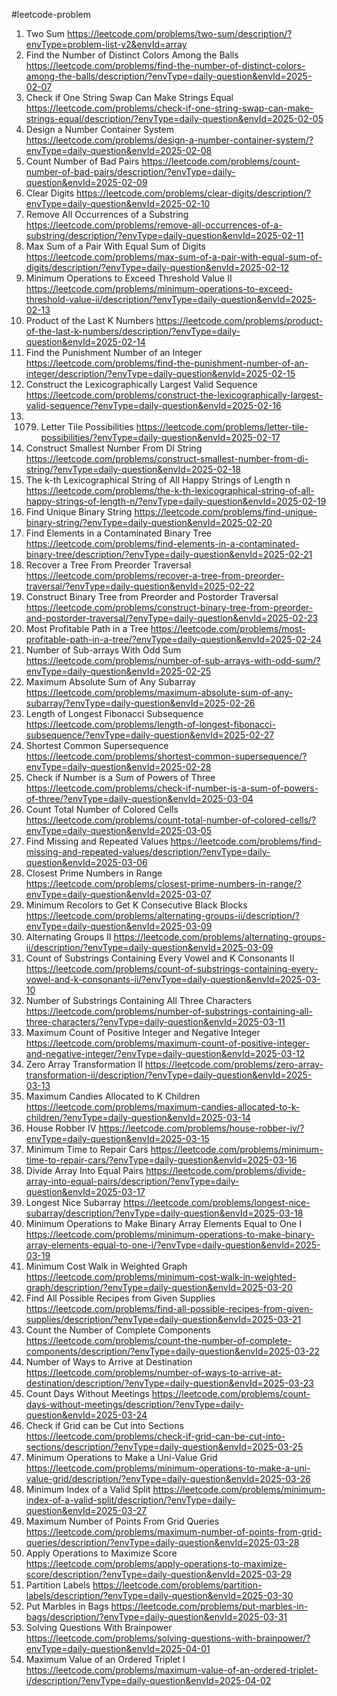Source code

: #leetcode-problem
1. Two Sum https://leetcode.com/problems/two-sum/description/?envType=problem-list-v2&envId=array
3160. Find the Number of Distinct Colors Among the Balls https://leetcode.com/problems/find-the-number-of-distinct-colors-among-the-balls/description/?envType=daily-question&envId=2025-02-07
1790. Check if One String Swap Can Make Strings Equal https://leetcode.com/problems/check-if-one-string-swap-can-make-strings-equal/description/?envType=daily-question&envId=2025-02-05
2349. Design a Number Container System https://leetcode.com/problems/design-a-number-container-system/?envType=daily-question&envId=2025-02-08
2364. Count Number of Bad Pairs https://leetcode.com/problems/count-number-of-bad-pairs/description/?envType=daily-question&envId=2025-02-09
3174. Clear Digits https://leetcode.com/problems/clear-digits/description/?envType=daily-question&envId=2025-02-10
1910. Remove All Occurrences of a Substring https://leetcode.com/problems/remove-all-occurrences-of-a-substring/description/?envType=daily-question&envId=2025-02-11
2342. Max Sum of a Pair With Equal Sum of Digits https://leetcode.com/problems/max-sum-of-a-pair-with-equal-sum-of-digits/description/?envType=daily-question&envId=2025-02-12
3066. Minimum Operations to Exceed Threshold Value II https://leetcode.com/problems/minimum-operations-to-exceed-threshold-value-ii/description/?envType=daily-question&envId=2025-02-13
1352. Product of the Last K Numbers https://leetcode.com/problems/product-of-the-last-k-numbers/description/?envType=daily-question&envId=2025-02-14
2698. Find the Punishment Number of an Integer https://leetcode.com/problems/find-the-punishment-number-of-an-integer/description/?envType=daily-question&envId=2025-02-15
1718. Construct the Lexicographically Largest Valid Sequence https://leetcode.com/problems/construct-the-lexicographically-largest-valid-sequence/?envType=daily-question&envId=2025-02-16
1719. 1079. Letter Tile Possibilities https://leetcode.com/problems/letter-tile-possibilities/?envType=daily-question&envId=2025-02-17
2375. Construct Smallest Number From DI String https://leetcode.com/problems/construct-smallest-number-from-di-string/?envType=daily-question&envId=2025-02-18
1415. The k-th Lexicographical String of All Happy Strings of Length n https://leetcode.com/problems/the-k-th-lexicographical-string-of-all-happy-strings-of-length-n/?envType=daily-question&envId=2025-02-19
1980. Find Unique Binary String https://leetcode.com/problems/find-unique-binary-string/?envType=daily-question&envId=2025-02-20
1261. Find Elements in a Contaminated Binary Tree https://leetcode.com/problems/find-elements-in-a-contaminated-binary-tree/description/?envType=daily-question&envId=2025-02-21
1028. Recover a Tree From Preorder Traversal https://leetcode.com/problems/recover-a-tree-from-preorder-traversal/?envType=daily-question&envId=2025-02-22
889. Construct Binary Tree from Preorder and Postorder Traversal https://leetcode.com/problems/construct-binary-tree-from-preorder-and-postorder-traversal/?envType=daily-question&envId=2025-02-23
2467. Most Profitable Path in a Tree https://leetcode.com/problems/most-profitable-path-in-a-tree/?envType=daily-question&envId=2025-02-24
1524. Number of Sub-arrays With Odd Sum https://leetcode.com/problems/number-of-sub-arrays-with-odd-sum/?envType=daily-question&envId=2025-02-25
1749. Maximum Absolute Sum of Any Subarray https://leetcode.com/problems/maximum-absolute-sum-of-any-subarray/?envType=daily-question&envId=2025-02-26
873. Length of Longest Fibonacci Subsequence https://leetcode.com/problems/length-of-longest-fibonacci-subsequence/?envType=daily-question&envId=2025-02-27
1092. Shortest Common Supersequence https://leetcode.com/problems/shortest-common-supersequence/?envType=daily-question&envId=2025-02-28
1780. Check if Number is a Sum of Powers of Three https://leetcode.com/problems/check-if-number-is-a-sum-of-powers-of-three/?envType=daily-question&envId=2025-03-04
2579. Count Total Number of Colored Cells https://leetcode.com/problems/count-total-number-of-colored-cells/?envType=daily-question&envId=2025-03-05
2965. Find Missing and Repeated Values https://leetcode.com/problems/find-missing-and-repeated-values/description/?envType=daily-question&envId=2025-03-06
2523. Closest Prime Numbers in Range https://leetcode.com/problems/closest-prime-numbers-in-range/?envType=daily-question&envId=2025-03-07
2379. Minimum Recolors to Get K Consecutive Black Blocks https://leetcode.com/problems/alternating-groups-ii/description/?envType=daily-question&envId=2025-03-09
3208. Alternating Groups II https://leetcode.com/problems/alternating-groups-ii/description/?envType=daily-question&envId=2025-03-09
3306. Count of Substrings Containing Every Vowel and K Consonants II https://leetcode.com/problems/count-of-substrings-containing-every-vowel-and-k-consonants-ii/?envType=daily-question&envId=2025-03-10
1358. Number of Substrings Containing All Three Characters https://leetcode.com/problems/number-of-substrings-containing-all-three-characters/?envType=daily-question&envId=2025-03-11
2529. Maximum Count of Positive Integer and Negative Integer https://leetcode.com/problems/maximum-count-of-positive-integer-and-negative-integer/?envType=daily-question&envId=2025-03-12
3356. Zero Array Transformation II https://leetcode.com/problems/zero-array-transformation-ii/description/?envType=daily-question&envId=2025-03-13
2226. Maximum Candies Allocated to K Children https://leetcode.com/problems/maximum-candies-allocated-to-k-children/?envType=daily-question&envId=2025-03-14
2560. House Robber IV https://leetcode.com/problems/house-robber-iv/?envType=daily-question&envId=2025-03-15
2594. Minimum Time to Repair Cars https://leetcode.com/problems/minimum-time-to-repair-cars/?envType=daily-question&envId=2025-03-16
2206. Divide Array Into Equal Pairs https://leetcode.com/problems/divide-array-into-equal-pairs/description/?envType=daily-question&envId=2025-03-17
2401. Longest Nice Subarray https://leetcode.com/problems/longest-nice-subarray/description/?envType=daily-question&envId=2025-03-18
3191. Minimum Operations to Make Binary Array Elements Equal to One I https://leetcode.com/problems/minimum-operations-to-make-binary-array-elements-equal-to-one-i/?envType=daily-question&envId=2025-03-19
3108. Minimum Cost Walk in Weighted Graph https://leetcode.com/problems/minimum-cost-walk-in-weighted-graph/description/?envType=daily-question&envId=2025-03-20
2115. Find All Possible Recipes from Given Supplies https://leetcode.com/problems/find-all-possible-recipes-from-given-supplies/description/?envType=daily-question&envId=2025-03-21
2685. Count the Number of Complete Components https://leetcode.com/problems/count-the-number-of-complete-components/description/?envType=daily-question&envId=2025-03-22
1976. Number of Ways to Arrive at Destination https://leetcode.com/problems/number-of-ways-to-arrive-at-destination/description/?envType=daily-question&envId=2025-03-23
3169. Count Days Without Meetings https://leetcode.com/problems/count-days-without-meetings/description/?envType=daily-question&envId=2025-03-24
3394. Check if Grid can be Cut into Sections https://leetcode.com/problems/check-if-grid-can-be-cut-into-sections/description/?envType=daily-question&envId=2025-03-25 
2033. Minimum Operations to Make a Uni-Value Grid https://leetcode.com/problems/minimum-operations-to-make-a-uni-value-grid/description/?envType=daily-question&envId=2025-03-26
2780. Minimum Index of a Valid Split https://leetcode.com/problems/minimum-index-of-a-valid-split/description/?envType=daily-question&envId=2025-03-27
2503. Maximum Number of Points From Grid Queries https://leetcode.com/problems/maximum-number-of-points-from-grid-queries/description/?envType=daily-question&envId=2025-03-28
2818. Apply Operations to Maximize Score https://leetcode.com/problems/apply-operations-to-maximize-score/description/?envType=daily-question&envId=2025-03-29
763. Partition Labels https://leetcode.com/problems/partition-labels/description/?envType=daily-question&envId=2025-03-30
2551. Put Marbles in Bags https://leetcode.com/problems/put-marbles-in-bags/description/?envType=daily-question&envId=2025-03-31
2140. Solving Questions With Brainpower https://leetcode.com/problems/solving-questions-with-brainpower/?envType=daily-question&envId=2025-04-01
2873. Maximum Value of an Ordered Triplet I https://leetcode.com/problems/maximum-value-of-an-ordered-triplet-i/description/?envType=daily-question&envId=2025-04-02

* * * * * * * * *

• _To do_
May I have only the lines from the start of the data through the line containing "2349. Design a", both included, reproduced exactly and without the pictures?

• _Exercise result_
Source code

: #leetcode-problem
1. Two Sum https://leetcode.com/problems/two-sum/description/?envType=problem-list-v2&envId=array
3160. Find the Number of Distinct Colors Among the Balls https://leetcode.com/problems/find-the-number-of-distinct-colors-among-the-balls/description/?envType=daily-question&envId=2025-02-07
1790. Check if One String Swap Can Make Strings Equal https://leetcode.com/problems/check-if-one-string-swap-can-make-strings-equal/description/?envType=daily-question&envId=2025-02-05
2349. Design a Number Container System https://leetcode.com/problems/design-a-number-container-system/?envType=daily-question&envId=2025-02-08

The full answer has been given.